MATERIAL SHOWN:

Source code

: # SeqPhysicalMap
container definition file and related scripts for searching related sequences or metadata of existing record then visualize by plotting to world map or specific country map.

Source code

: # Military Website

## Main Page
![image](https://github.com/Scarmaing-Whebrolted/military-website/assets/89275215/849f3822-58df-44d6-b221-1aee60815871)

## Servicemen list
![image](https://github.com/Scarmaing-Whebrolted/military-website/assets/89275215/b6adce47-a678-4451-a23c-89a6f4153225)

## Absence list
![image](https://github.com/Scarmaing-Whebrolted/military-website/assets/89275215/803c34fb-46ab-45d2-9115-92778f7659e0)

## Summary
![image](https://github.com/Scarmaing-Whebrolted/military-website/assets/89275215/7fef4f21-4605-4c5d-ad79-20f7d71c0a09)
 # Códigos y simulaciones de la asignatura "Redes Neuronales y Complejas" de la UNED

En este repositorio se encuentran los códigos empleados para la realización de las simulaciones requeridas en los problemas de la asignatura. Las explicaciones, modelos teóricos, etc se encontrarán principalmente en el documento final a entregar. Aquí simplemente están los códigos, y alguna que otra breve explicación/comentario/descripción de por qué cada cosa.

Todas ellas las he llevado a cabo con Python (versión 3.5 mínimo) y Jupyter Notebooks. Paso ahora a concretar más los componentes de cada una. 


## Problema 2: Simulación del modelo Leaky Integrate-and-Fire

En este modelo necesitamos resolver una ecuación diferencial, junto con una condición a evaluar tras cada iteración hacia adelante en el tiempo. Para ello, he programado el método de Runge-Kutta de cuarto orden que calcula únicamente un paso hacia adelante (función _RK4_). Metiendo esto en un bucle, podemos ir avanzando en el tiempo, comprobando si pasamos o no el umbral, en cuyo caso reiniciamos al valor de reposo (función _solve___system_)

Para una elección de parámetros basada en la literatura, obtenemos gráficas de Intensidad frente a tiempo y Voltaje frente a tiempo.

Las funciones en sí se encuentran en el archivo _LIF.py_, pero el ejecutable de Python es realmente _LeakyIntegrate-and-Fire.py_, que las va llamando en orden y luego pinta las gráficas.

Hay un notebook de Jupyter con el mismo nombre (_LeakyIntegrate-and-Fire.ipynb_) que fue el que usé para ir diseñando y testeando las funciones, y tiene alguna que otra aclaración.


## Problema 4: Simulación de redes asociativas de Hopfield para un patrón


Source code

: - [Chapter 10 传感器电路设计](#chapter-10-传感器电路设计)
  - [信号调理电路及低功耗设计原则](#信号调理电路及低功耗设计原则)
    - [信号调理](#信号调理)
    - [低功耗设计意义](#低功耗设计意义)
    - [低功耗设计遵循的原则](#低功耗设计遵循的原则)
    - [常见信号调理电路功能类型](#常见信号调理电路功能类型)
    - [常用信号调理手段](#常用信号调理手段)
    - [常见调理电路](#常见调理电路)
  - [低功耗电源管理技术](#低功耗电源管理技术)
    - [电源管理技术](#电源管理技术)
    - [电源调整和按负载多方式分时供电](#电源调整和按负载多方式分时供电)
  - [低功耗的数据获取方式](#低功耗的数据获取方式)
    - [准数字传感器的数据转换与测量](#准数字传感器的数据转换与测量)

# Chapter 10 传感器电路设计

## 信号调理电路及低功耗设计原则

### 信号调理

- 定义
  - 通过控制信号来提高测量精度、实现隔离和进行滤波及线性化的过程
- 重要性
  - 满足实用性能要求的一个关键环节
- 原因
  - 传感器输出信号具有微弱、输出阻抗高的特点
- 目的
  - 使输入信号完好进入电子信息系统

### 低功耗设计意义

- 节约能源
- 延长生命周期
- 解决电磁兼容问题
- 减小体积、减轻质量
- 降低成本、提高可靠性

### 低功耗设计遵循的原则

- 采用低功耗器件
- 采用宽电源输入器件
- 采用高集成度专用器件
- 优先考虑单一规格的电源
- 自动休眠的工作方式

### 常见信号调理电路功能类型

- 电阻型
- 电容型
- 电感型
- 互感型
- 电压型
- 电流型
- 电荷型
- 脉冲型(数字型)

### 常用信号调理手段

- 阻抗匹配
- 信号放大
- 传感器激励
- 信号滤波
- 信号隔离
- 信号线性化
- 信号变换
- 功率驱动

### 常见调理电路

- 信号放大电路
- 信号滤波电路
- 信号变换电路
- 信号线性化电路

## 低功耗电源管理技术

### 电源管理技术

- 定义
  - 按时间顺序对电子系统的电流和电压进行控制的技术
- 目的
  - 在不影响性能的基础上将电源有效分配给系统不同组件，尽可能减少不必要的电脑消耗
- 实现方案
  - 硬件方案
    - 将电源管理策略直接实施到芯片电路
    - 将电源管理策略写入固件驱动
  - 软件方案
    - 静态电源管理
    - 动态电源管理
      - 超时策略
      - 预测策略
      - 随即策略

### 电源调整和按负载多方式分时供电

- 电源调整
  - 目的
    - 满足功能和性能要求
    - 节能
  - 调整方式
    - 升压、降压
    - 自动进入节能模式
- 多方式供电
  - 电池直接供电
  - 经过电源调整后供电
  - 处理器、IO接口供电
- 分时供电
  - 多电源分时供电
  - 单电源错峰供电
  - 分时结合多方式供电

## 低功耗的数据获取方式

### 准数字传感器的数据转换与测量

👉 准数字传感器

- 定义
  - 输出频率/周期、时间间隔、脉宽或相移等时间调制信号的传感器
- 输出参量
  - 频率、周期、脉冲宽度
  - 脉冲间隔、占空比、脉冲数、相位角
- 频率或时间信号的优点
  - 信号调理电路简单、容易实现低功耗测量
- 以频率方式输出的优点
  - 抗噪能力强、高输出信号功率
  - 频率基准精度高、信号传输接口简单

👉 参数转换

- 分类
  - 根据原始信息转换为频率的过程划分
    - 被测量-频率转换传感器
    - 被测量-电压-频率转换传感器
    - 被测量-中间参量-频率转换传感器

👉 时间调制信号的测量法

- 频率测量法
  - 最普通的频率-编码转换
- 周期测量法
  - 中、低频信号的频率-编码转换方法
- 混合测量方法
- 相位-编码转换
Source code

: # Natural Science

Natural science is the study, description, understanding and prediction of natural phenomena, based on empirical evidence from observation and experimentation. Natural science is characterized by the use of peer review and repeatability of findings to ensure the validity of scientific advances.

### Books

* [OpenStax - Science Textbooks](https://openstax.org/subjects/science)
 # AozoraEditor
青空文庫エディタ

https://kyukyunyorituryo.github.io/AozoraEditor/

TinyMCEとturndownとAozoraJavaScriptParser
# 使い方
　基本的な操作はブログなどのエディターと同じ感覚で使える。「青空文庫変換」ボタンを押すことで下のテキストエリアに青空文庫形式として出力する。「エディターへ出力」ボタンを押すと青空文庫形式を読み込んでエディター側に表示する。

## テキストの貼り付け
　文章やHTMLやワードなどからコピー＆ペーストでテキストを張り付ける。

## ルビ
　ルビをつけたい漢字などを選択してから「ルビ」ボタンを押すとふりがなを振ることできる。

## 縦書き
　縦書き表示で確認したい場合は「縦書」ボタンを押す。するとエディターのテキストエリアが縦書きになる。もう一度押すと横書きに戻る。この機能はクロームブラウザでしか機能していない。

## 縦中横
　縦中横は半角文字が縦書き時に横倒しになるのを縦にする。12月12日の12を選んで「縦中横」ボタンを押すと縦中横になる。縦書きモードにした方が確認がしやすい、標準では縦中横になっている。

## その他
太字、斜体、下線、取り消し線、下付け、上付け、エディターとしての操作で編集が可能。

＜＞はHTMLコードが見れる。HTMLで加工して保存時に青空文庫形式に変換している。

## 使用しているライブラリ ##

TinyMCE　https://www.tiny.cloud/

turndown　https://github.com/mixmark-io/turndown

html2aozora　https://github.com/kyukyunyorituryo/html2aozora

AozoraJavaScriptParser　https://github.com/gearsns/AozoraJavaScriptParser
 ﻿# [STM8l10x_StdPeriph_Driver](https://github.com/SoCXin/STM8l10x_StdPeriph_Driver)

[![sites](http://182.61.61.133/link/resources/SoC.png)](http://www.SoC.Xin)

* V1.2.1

TASK DESCRIPTION: From the entries above, pull out each line that includes "低功耗的数据获取方式".

SOLUTION TO THIS EXERCISE:
  - [低功耗的数据获取方式](#低功耗的数据获取方式)
## 低功耗的数据获取方式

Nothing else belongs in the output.